[PD] pd and tcp: what to do against crashes?

Roman Haefeli reduzierer at yahoo.de
Mon Mar 2 01:59:17 CET 2009


On Sun, 2009-03-01 at 19:30 -0500, Martin Peach wrote:

> 
> But if you know how much data you want to send you could set the buffer 
> to at least that size first.

yeah, this works for the very first time you send a chunk of data. the
next time, you don't know, if the buffer is already empty again or if
there is still some data left to be sent. in an environment like netpd
(and many others) you cannot make any assumptions about the internal
buffer state, since it would be just too complex. there are situations,
where there are problably some kilobytes sent in 0 logical time (on a
state dump, for instance), where most of the time there are only
sporadically distributed messages to be sent. 

>  I think the blocking happens because the 
> connection is gone, not because of the buffer overflowing.

i am not sure, if understand what you mean here. what i experience: when
i overrun the buffer (by plugging out the ethernet cable to the client),
the pd process of [tcpserver] is completely blocked after having sent
$BUFFERSIZE bytes. it stays blocked, until i plug in the cable back
again. the whole content of the buffer is sent after some seconds and
the server pd instance responds again. this means, that even if the
connection is not completely lost, a blocking of pd could occur. 

if the connection to the client is permanently lost, then there is no
way to make pd responding again, after a buffer overrun occured.

> If the connection is present the buffer will be emptying as fast as the 
> network can drain it, so just pacing the writes should work. Trying to 
> write an infinite amount instantly won't.

i can't follow here as well. it's not about trying to send an infinite
amount of data in zero time. it's about not knowing the current
connection condition, and because of that risking a drop-out. since the
connection condition changes all the time, you cannot implement a
self-adapting system in pd without knowing the internal buffer status
(empty or not). so even if you send data with a fixed rate, it still
could happen, that you trigger the buffer overrun.

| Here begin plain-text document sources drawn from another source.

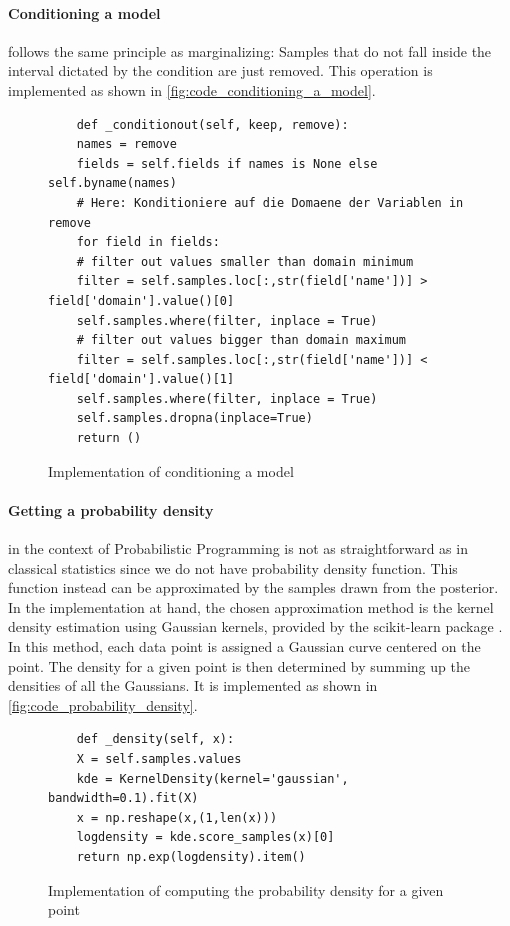 \documentclass{article}
\begin{document}
\paragraph{Conditioning a model} follows the same principle as marginalizing: Samples that do not fall inside the interval dictated by the condition are just removed. This operation is implemented as shown in \autoref{fig:code_conditioning_a_model}.
\begin{figure}[h]
	\begin{lstlisting}
	def _conditionout(self, keep, remove):
	names = remove
	fields = self.fields if names is None else self.byname(names)
	# Here: Konditioniere auf die Domaene der Variablen in remove
	for field in fields:
	# filter out values smaller than domain minimum
	filter = self.samples.loc[:,str(field['name'])] > field['domain'].value()[0]
	self.samples.where(filter, inplace = True)
	# filter out values bigger than domain maximum
	filter = self.samples.loc[:,str(field['name'])] < field['domain'].value()[1]
	self.samples.where(filter, inplace = True)
	self.samples.dropna(inplace=True)
	return ()
	\end{lstlisting}
	\caption[Implementation of conditioning a model]{Implementation of conditioning a model}
	\label{fig:code_conditioning_a_model}
\end{figure}

\paragraph{Getting a probability density} in the context of Probabilistic Programming is not as straightforward as in classical statistics since we do not have probability density function. This function instead can be approximated by the samples drawn from the posterior. In the implementation at hand, the chosen approximation method is the kernel density estimation using Gaussian kernels, provided by the scikit-learn package \cite{scikit-learn}. In this method, each data point is assigned a Gaussian curve centered on the point. The density for a given point is then determined by summing up the densities of all the Gaussians. It is implemented as shown in \autoref{fig:code_probability_density}.
\begin{figure}[h]
	\begin{lstlisting}
	def _density(self, x):
	X = self.samples.values
	kde = KernelDensity(kernel='gaussian', bandwidth=0.1).fit(X)
	x = np.reshape(x,(1,len(x)))
	logdensity = kde.score_samples(x)[0]
	return np.exp(logdensity).item()
	\end{lstlisting}
	\caption[Implementation of computing the probability density for a given point]{Implementation of computing the probability density for a given point}
	\label{fig:code_probability_density}
\end{figure}
\end{document}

> >> It seems that even if the select() call returns 
> >> OK there still may not be enough room for any arbitrary length of data.
> >> Probably I need to set the sockets to nonblocking.
> > 
> > what does that mean: setting sockets to non-blocking? will this cause
> > the sockets to simply ommit data, that cannot be sent in time?
> > if so, i think, that would be the worst solution of all.
> > 
> 
> It's kind of like running each send call in its own thread, so if 
> something gets stuck it won't block everything else in the process. 
> That's better than making a thread for each connection.

sounds exciting. do you think you could implement that?